Um livro não está no livro em si, mas está em nós... (II)

Uns anos mais tarde e depois de ler as obras-primas de Henry Miller, Trópico de Câncer e Trópico de Capricórnio, compreendi finalmente a razão pela qual o Senhor Raul de Sá Correia achou (e bem) que eu, com aquela idade, ainda não tinha a maturidade intelectual e emocional necessária e, portanto, ainda não estava à altura de os ler sem que isso me viesse eventualmente a prejudicar. Nas conversas que fui tendo com ele ao longo desses anos foi deixando bem claro que, para ele, “a importância do livro não está no livro em si mesmo, mas sim no grau de preparação mental e intelectual do leitor”. Onde ele adquiriu essa convicção para mim foi sempre uma incógnita tendo em conta que ele não tinha preparação científica ao nível da pedagogia e, muito menos, da psicologia.
O que é verdade é que ele tinha toda a razão e estava certo. O primeiro desses dois livros foi publicado, em França, em 1934, e foi imediatamente censurado em vários países, inclusive durante três décadas nos EUA, por ser considerado imoral e obsceno. Trópico de Capricórnio foi publicado originalmente também em França, mas em 1939, e foi banido nos EUA até 1961, por ser indecente, indecoroso e a tender para a luxúria.
Hoje em dia, quer um quer outro, são considerados obras intemporais da literatura mundial.
Voltando ao Senhor Raul de Sá Correia, quero relevar a importância que ele teve, com as suas palavras e os seus conselhos, para a minha formação global enquanto homem e cidadão. Ele sensibilizou-me para a importância do conhecimento e incentivou o meu gosto pela leitura. Ao longo de décadas há uma frase dele que me marcou, acompanhou e ainda acompanha: “...um livro não está no livro em si, mas está em nós…”.
Continuei a ler Henry Miller, lendo quase toda a sua obra. Foi um escritor com uma mentalidade muito “à frente” dos políticos da sua época. Para estes falar, ou escrever, sobre sexo era tabu, um tema intocável. Ele veio desmistificar esse conceito e conseguiu escrever sobre sexo de forma natural e mesmo divertida, contando anedotas sobre o tema sem ser pervertido ou obsceno como, injustamente, foi considerado no seu tempo. O problema não estava nele, e muito menos nos seus livros, estava, isso sim, nas pessoas que não estavam mental e emocionalmente preparadas para o ler.

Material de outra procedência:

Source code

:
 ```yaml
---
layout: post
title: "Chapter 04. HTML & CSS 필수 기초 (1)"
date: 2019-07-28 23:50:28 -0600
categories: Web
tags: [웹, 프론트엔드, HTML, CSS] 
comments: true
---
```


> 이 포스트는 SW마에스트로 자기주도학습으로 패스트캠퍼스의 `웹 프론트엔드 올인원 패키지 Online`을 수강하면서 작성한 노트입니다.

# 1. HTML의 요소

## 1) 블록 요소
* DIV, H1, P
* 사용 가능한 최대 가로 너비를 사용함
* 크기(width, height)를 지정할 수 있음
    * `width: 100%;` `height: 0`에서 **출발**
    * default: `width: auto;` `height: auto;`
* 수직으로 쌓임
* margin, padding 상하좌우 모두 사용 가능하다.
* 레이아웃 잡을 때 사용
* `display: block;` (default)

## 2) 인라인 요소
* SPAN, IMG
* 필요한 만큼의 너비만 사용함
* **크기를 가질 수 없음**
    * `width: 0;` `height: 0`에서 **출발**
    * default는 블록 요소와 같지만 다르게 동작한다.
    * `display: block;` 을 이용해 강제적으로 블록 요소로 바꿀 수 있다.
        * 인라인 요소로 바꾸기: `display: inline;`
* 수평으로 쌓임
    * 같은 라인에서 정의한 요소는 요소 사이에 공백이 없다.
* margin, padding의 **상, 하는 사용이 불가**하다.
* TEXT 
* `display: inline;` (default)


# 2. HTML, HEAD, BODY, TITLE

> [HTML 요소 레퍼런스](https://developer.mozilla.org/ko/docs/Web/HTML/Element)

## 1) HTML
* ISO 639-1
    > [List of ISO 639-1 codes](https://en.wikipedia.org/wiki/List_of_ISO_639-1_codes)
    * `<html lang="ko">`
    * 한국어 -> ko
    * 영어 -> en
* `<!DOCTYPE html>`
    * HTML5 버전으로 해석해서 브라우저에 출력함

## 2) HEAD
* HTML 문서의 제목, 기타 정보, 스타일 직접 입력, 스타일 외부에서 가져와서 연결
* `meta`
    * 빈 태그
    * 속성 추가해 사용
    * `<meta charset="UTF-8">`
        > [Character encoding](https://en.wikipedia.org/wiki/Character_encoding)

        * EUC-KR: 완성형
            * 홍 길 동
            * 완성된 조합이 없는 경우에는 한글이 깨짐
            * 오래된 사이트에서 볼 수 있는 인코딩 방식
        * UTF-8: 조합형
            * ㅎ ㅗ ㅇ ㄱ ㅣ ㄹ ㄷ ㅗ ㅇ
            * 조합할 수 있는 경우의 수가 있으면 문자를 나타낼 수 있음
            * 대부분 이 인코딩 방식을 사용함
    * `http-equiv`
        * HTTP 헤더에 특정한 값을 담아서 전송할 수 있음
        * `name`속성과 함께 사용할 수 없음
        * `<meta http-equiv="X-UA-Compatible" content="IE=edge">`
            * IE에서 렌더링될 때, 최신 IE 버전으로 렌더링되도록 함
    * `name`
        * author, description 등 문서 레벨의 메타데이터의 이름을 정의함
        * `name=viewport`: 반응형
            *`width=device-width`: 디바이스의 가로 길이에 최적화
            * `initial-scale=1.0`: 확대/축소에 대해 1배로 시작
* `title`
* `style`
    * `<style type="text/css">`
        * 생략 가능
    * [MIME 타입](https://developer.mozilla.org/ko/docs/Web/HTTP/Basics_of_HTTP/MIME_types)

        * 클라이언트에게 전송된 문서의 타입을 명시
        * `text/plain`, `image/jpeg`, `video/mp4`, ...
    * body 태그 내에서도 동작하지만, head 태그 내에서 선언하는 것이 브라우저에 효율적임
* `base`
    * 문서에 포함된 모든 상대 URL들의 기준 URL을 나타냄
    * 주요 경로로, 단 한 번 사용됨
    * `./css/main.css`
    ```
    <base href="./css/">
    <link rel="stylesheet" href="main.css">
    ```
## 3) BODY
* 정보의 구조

Tudo isto me faz lembrar a anedota velhinha, atribuída (como tantas outras consideradas brejeiras) a Manuel Maria Barbosa du Bocage, a qual reza assim: “Bocage foi certa altura convidado para um jantar em casa de uma família nobre. No final da refeição, a anfitriã, enaltecendo a arte do poeta, insistiu para que brindasse os convidados com uma das suas estórias mas, pedia-lhe para que fosse comedido nos termos, dado a qualidade das pessoas presentes. Bocage fez um longo silêncio e como não encontrasse no seu reportório anedótico, algo que cumprisse os requisitos da Senhora optou por endereçar a todos uma simples adivinha. Então, voltando-se para os convidados, serenamente, perguntou-lhes qual é coisa que tenho neste momento entre as pernas, e que há bastante tempo me está a causar um certo incómodo devido à rijeza. As senhoras presentes, imediatamente abriram os leques e taparam com eles os rostos afogueados e os sorrisos maliciosos. Os cavalheiros levantaram-se dos assentos e protestaram não ser de bom-tom trazer para o convívio de pessoas nobres, um convidado de tão baixa educação. Gerou-se na sala um burburinho tamanho, que fez com que a anfitriã muito ofendida e envergonhada, pedisse ao Bocage para se retirar. Calmamente, Bocage levantou-se e antes de abandonar o seu lugar, voltou-se solenemente para todos os convidados e disse-lhes: minhas senhoras e meus senhores, temo que tenham retirado conclusões apressadas acerca da resposta à adivinha que lhes coloquei. Ao contrário do que imaginaram... aquilo que estava no meio das minhas pernas e me incomodava pela sua rijeza, era a perna da mesa.”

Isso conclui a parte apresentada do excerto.